Today I was going to write about the commercialisation of art and the effect of economic markets on creativity. But I’m far too excited because I just booked tickets to see Postmodern Jukebox on the UK leg of their tour. So instead I’m going to enthuse about their music and then use it for a creative writing related lesson. Because, lets face it, drawing tenuous parallels to whatever’s drawn my attention is becoming my MO.
[youtube https://www.youtube.com/watch?v=3KzP4bC1Ypg?list=PLJZH8sevmMq6NvgD9_ucuptwBxaQnAGAw&w=560&h=315]
A painter’s pallet, but with notes
Postmodern Jukebox, like 2CELLOS, mostly perform covers of pop songs. But unlike 2CELLOS they don’t have a consistent musical style, instead playing around with different musical genres. The combination of styles is amusing, occasionally moving, and often better than the original version (depending on how you feel about the original, of course). I even enjoy their bluegrass version of Robin Thicke’s loathsome Blurred Lines (yes, I know it’s catchy, but that’s no excuse for misogyny).
Some people might argue that this isn’t really creativity – they aren’t writing new songs or creating new styles. But I totally disagree. Creativity is all about combining existing elements in new ways, like a painter mingling colours on her pallet.
Tolkien talks creativity
J R R Tolkien believed that the only acts of pure unadulterated creation came from God. In Tolkien’s view, what we humans do is a secondary act, using the elements that are already in place. As story tellers we create secondary worlds.
I don’t agree with a lot of Tolkien’s take on creativity,but I do think that he was onto something. In my view there is no pure, unadulterated creation, no bolt from the blue, flash of inspiration stuff, nothing completely novel and unprecedented. That’s a myth, a dream we’ve been sold that puts creativity beyond our reach, makes us feel like we can’t achieve it and so, in many cases, give up.
But creativity is about taking what’s already there and combining it in new ways. When you put together vampires and gangsters you get From Dusk Till Dawn. When you combine superpowers and food you get Chew. When you combine a pop song and a solemnly singing clown you get this:
[youtube https://www.youtube.com/watch?v=VBmCJEehYtU&w=560&h=315]
These are all acts of creation, as pure and wonderful as any others. They all give us something new. They are all great.
Get creating
Idealising some pure form of creativity, over-using terms like ‘derivative’ as criticisms, these behaviours disempower us. No-one mocked the second cavewoman to bang two stones together and make fire. Hell, she probably used better stones than the first one. That’s creativity, a constant act of building on what’s come before.

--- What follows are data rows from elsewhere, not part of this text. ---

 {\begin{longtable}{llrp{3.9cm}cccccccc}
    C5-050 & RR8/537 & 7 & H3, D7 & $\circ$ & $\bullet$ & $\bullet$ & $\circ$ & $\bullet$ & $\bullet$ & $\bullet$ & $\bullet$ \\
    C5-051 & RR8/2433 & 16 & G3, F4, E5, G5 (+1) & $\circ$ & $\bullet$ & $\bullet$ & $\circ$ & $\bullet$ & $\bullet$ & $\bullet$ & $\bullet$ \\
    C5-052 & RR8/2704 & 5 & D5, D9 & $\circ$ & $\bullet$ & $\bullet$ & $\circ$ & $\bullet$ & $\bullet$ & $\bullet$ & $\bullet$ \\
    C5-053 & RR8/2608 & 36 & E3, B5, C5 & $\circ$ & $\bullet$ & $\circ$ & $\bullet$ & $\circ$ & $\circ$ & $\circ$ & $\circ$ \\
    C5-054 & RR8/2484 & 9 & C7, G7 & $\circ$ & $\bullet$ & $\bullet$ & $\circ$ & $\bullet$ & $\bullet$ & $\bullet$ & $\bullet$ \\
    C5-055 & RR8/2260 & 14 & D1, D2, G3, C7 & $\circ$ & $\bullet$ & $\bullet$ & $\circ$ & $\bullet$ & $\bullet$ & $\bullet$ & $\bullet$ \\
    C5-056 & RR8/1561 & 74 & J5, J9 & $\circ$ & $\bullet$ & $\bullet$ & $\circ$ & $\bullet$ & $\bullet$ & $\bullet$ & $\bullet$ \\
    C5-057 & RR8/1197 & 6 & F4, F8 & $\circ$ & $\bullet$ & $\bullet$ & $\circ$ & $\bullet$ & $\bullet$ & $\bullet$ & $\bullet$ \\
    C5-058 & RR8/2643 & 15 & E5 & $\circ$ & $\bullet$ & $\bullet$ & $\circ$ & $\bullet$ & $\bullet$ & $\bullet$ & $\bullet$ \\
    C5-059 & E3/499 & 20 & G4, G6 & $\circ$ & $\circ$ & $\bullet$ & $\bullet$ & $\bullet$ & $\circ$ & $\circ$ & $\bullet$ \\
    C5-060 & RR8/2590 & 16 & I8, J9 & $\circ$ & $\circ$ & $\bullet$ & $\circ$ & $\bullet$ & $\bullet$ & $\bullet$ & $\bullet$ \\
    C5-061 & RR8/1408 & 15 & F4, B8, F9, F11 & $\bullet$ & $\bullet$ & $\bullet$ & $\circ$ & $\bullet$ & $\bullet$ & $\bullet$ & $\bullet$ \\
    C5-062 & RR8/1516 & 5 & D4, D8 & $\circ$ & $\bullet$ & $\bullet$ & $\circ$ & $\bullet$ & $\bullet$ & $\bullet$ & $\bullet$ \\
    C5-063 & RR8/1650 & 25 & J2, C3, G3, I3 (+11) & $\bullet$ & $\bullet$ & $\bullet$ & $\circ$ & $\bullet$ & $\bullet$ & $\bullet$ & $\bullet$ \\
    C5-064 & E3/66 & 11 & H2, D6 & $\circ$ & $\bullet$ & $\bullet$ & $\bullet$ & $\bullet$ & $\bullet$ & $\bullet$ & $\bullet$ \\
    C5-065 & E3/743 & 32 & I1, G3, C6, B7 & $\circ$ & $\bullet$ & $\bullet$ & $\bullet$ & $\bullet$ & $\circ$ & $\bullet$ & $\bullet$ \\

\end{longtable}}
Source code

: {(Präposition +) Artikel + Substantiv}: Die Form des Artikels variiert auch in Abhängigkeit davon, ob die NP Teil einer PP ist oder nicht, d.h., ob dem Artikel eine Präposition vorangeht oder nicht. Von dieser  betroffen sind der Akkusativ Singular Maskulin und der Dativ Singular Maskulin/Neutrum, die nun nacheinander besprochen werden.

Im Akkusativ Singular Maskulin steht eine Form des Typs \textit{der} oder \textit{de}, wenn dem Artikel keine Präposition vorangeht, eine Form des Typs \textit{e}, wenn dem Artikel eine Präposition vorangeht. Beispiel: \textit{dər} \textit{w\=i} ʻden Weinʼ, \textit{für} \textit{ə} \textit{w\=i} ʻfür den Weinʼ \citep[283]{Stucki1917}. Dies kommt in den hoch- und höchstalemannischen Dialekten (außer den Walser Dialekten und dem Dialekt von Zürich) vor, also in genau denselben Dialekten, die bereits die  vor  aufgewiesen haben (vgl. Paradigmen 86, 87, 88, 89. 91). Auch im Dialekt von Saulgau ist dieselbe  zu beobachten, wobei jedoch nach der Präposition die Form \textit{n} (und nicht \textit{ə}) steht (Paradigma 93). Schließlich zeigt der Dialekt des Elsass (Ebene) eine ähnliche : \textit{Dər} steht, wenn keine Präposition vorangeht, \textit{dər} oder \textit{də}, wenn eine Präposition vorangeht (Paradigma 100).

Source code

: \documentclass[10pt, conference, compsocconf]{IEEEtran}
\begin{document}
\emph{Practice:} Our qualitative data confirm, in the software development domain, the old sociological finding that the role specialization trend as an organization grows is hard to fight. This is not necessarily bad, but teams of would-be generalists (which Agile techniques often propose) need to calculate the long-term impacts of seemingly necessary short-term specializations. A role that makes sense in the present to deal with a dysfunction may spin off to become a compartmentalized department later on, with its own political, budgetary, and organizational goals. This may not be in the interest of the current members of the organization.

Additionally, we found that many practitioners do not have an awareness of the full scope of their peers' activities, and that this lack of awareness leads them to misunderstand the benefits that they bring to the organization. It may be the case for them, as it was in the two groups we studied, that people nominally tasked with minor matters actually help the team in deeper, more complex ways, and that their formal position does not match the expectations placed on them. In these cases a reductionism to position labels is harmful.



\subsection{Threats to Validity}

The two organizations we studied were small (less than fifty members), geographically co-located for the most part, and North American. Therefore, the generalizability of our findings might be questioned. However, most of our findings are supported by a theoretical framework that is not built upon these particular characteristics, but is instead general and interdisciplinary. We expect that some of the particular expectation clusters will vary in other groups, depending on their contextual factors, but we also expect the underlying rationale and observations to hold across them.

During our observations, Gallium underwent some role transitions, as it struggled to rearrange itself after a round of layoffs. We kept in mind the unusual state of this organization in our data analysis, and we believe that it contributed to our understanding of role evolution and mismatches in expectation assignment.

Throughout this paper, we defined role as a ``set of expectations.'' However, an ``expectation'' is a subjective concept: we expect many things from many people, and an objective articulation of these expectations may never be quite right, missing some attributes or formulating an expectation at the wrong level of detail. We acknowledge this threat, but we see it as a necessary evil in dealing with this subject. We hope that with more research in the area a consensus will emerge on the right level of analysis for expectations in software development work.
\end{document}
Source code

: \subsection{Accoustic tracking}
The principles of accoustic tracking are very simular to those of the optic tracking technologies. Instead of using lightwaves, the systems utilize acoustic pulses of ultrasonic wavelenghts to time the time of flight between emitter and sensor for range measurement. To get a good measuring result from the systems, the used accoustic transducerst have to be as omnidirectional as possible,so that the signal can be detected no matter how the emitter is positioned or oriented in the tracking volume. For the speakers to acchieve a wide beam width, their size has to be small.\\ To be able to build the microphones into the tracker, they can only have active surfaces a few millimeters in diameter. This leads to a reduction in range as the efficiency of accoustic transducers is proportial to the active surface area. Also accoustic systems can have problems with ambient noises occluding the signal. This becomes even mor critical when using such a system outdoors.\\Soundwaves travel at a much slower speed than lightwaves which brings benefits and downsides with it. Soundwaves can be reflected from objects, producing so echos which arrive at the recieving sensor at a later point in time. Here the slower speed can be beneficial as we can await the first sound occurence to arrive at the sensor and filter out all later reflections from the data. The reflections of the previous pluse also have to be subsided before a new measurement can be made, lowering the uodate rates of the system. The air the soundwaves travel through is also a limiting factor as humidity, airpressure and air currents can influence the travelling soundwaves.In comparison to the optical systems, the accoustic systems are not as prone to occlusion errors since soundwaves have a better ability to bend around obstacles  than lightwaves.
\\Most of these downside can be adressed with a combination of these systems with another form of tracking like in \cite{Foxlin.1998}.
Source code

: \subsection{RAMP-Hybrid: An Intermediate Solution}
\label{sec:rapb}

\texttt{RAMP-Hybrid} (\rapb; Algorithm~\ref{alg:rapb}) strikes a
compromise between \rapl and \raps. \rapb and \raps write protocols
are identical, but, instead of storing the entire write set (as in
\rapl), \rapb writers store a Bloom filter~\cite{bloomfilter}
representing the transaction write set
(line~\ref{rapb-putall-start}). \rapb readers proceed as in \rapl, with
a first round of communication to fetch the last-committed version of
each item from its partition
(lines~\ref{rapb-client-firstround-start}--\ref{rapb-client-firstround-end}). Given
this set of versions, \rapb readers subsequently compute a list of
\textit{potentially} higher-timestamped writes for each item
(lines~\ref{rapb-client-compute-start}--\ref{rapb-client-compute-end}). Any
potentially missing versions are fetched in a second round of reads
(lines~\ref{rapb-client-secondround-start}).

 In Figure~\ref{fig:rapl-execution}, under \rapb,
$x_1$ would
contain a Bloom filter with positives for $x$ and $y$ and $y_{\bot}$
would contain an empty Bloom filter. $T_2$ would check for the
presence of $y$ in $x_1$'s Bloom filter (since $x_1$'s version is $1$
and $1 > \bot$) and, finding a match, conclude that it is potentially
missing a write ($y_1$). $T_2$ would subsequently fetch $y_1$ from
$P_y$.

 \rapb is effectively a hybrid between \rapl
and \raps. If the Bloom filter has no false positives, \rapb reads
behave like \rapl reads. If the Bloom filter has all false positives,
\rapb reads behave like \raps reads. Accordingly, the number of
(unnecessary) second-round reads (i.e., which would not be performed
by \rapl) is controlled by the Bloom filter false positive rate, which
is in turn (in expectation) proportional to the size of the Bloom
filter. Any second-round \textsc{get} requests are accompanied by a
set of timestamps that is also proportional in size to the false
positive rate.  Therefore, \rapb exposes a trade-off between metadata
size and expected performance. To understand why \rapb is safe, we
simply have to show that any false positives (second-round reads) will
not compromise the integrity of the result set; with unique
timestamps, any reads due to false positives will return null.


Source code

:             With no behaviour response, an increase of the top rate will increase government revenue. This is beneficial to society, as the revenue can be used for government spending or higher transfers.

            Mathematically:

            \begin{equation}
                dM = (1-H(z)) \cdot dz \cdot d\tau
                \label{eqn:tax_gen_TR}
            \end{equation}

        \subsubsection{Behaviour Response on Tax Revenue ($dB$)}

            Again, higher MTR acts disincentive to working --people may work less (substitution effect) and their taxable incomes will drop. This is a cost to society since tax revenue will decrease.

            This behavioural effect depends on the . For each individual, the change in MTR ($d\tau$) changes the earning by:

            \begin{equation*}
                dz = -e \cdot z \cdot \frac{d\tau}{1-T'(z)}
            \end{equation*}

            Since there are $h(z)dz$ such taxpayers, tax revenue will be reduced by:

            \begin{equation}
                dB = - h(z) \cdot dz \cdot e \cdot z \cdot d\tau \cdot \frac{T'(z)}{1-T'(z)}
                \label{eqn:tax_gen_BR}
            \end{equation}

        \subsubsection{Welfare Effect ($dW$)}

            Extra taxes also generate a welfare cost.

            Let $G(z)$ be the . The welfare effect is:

Re-mixing, re-writing, copying a sketch, these are all acts of creativity. And that means we can all be creative, not because some secondary form of creativity is OK, but because this is the only form of creativity.*
This afternoon I’m finally going to watch the new Captain America film. Will it be uncreative because so many elements in it have been used many times before? I doubt it. And I can’t wait to see it.
In the meantime, here’s one more Postmodern Jukebox song to play us out. This one has a fantasy theme, and it makes me laugh every time:
[youtube https://www.youtube.com/watch?v=QDvt5q6bt1s&w=560&h=315]
*OK, if you believe in God then you might believe that he has another form of creativity. But humans don’t, and that’s what I’m concerned with here.